■ HOW TO COMPLETE THIS TASK ■
Here is a listing, set out below; repeat its lines from the one with "## 📚 Resumos" to the last, both included, and leave out the pictures.

....

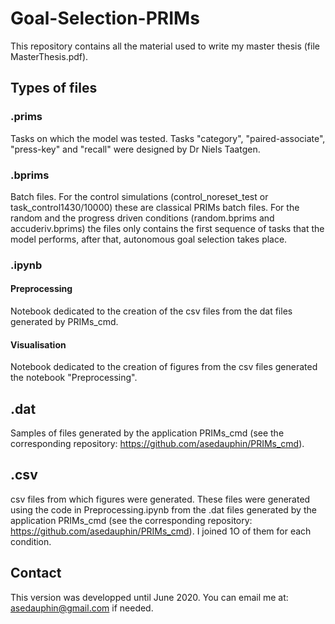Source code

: # Goal-Selection-PRIMs

This repository contains all the material used to write my master thesis (file MasterThesis.pdf).

## Types of files

### .prims

Tasks on which the model was tested. Tasks "category", "paired-associate", "press-key" and "recall" were designed by Dr Niels Taatgen.

### .bprims

Batch files. For the control simulations (control_noreset_test or task_control1430/10000) these are classical PRIMs batch files. 
For the random and the progress driven conditions (random.bprims and accuderiv.bprims) the files only contains the first sequence of tasks that the model performs, after that, autonomous goal selection takes place.

### .ipynb

#### Preprocessing

Notebook dedicated to the creation of the csv files from the dat files generated by PRIMs_cmd.

#### Visualisation

Notebook dedicated to the creation of figures from the csv files generated the notebook "Preprocessing".

## .dat

Samples of files generated by the application PRIMs_cmd (see the corresponding repository: https://github.com/asedauphin/PRIMs_cmd). 

## .csv

csv files from which figures were generated. These files were generated using the code in Preprocessing.ipynb from the .dat files generated by the application PRIMs_cmd (see the corresponding repository: https://github.com/asedauphin/PRIMs_cmd).
I joined 1O of them for each condition.

## Contact

This version was developped until June 2020. You can email me at: asedauphin@gmail.com if needed.
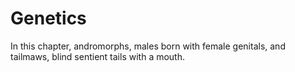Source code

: # Genetics

In this chapter, andromorphs, males born with female genitals, and tailmaws, blind sentient tails with a mouth.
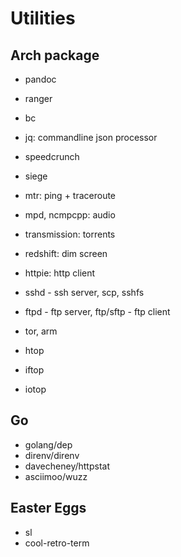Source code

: # Utilities

## Arch package
- pandoc
- ranger
- bc
- jq: commandline json processor
- speedcrunch
- siege
- mtr: ping + traceroute
- mpd, ncmpcpp: audio
- transmission: torrents
- redshift: dim screen
- httpie: http client
- sshd - ssh server, scp, sshfs
- ftpd - ftp server, ftp/sftp - ftp client
- tor, arm

- htop
- iftop
- iotop

## Go
- golang/dep
- direnv/direnv
- davecheney/httpstat
- asciimoo/wuzz

## Easter Eggs
- sl
- cool-retro-term

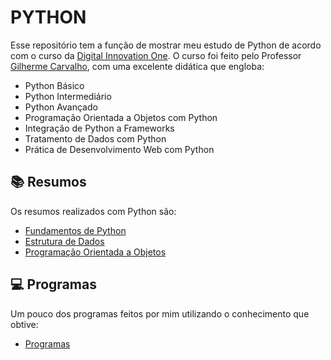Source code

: # PYTHON
Esse repositório tem a função de mostrar meu estudo de Python de acordo com o curso da [Digital Innovation One](https://www.dio.me). O curso foi feito pelo Professor [Gilherme Carvalho](https://www.linkedin.com/in/decarvalhogui/), com uma excelente didática que engloba:

- Python Básico
- Python Intermediário
- Python Avançado
- Programação Orientada a Objetos com Python
- Integração de Python a Frameworks
- Tratamento de Dados com Python
- Prática de Desenvolvimento Web com Python

## 📚 Resumos

Os resumos realizados com Python são:

- [Fundamentos de Python](01_Fundamentos-Python\Fundamentos.md)
- [Estrutura de Dados](02_Estrutura-de-Dados)
- [Programação Orientada a Objetos](03_Programação-Orientada-Ojetos)

## 💻 Programas
Um pouco dos programas feitos por mim utilizando o conhecimento que obtive:

- [Programas](programas)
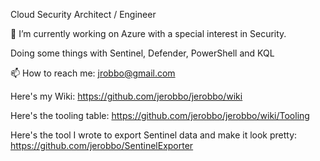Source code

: Cloud Security Architect / Engineer

🔭 I’m currently working on Azure with a special interest in Security.

Doing some things with Sentinel, Defender, PowerShell and KQL

📫 How to reach me: jrobbo@gmail.com

Here's my Wiki: https://github.com/jerobbo/jerobbo/wiki

Here's the tooling table: https://github.com/jerobbo/jerobbo/wiki/Tooling

Here's the tool I wrote to export Sentinel data and make it look pretty: https://github.com/jerobbo/SentinelExporter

....

■ RESULT BELOW ■
## 📚 Resumos

Os resumos realizados com Python são:

- [Fundamentos de Python](01_Fundamentos-Python\Fundamentos.md)
- [Estrutura de Dados](02_Estrutura-de-Dados)
- [Programação Orientada a Objetos](03_Programação-Orientada-Ojetos)

## 💻 Programas
Um pouco dos programas feitos por mim utilizando o conhecimento que obtive:

- [Programas](programas)
Source code

: Cloud Security Architect / Engineer

🔭 I’m currently working on Azure with a special interest in Security.

Doing some things with Sentinel, Defender, PowerShell and KQL

📫 How to reach me: jrobbo@gmail.com

Here's my Wiki: https://github.com/jerobbo/jerobbo/wiki

Here's the tooling table: https://github.com/jerobbo/jerobbo/wiki/Tooling

Here's the tool I wrote to export Sentinel data and make it look pretty: https://github.com/jerobbo/SentinelExporter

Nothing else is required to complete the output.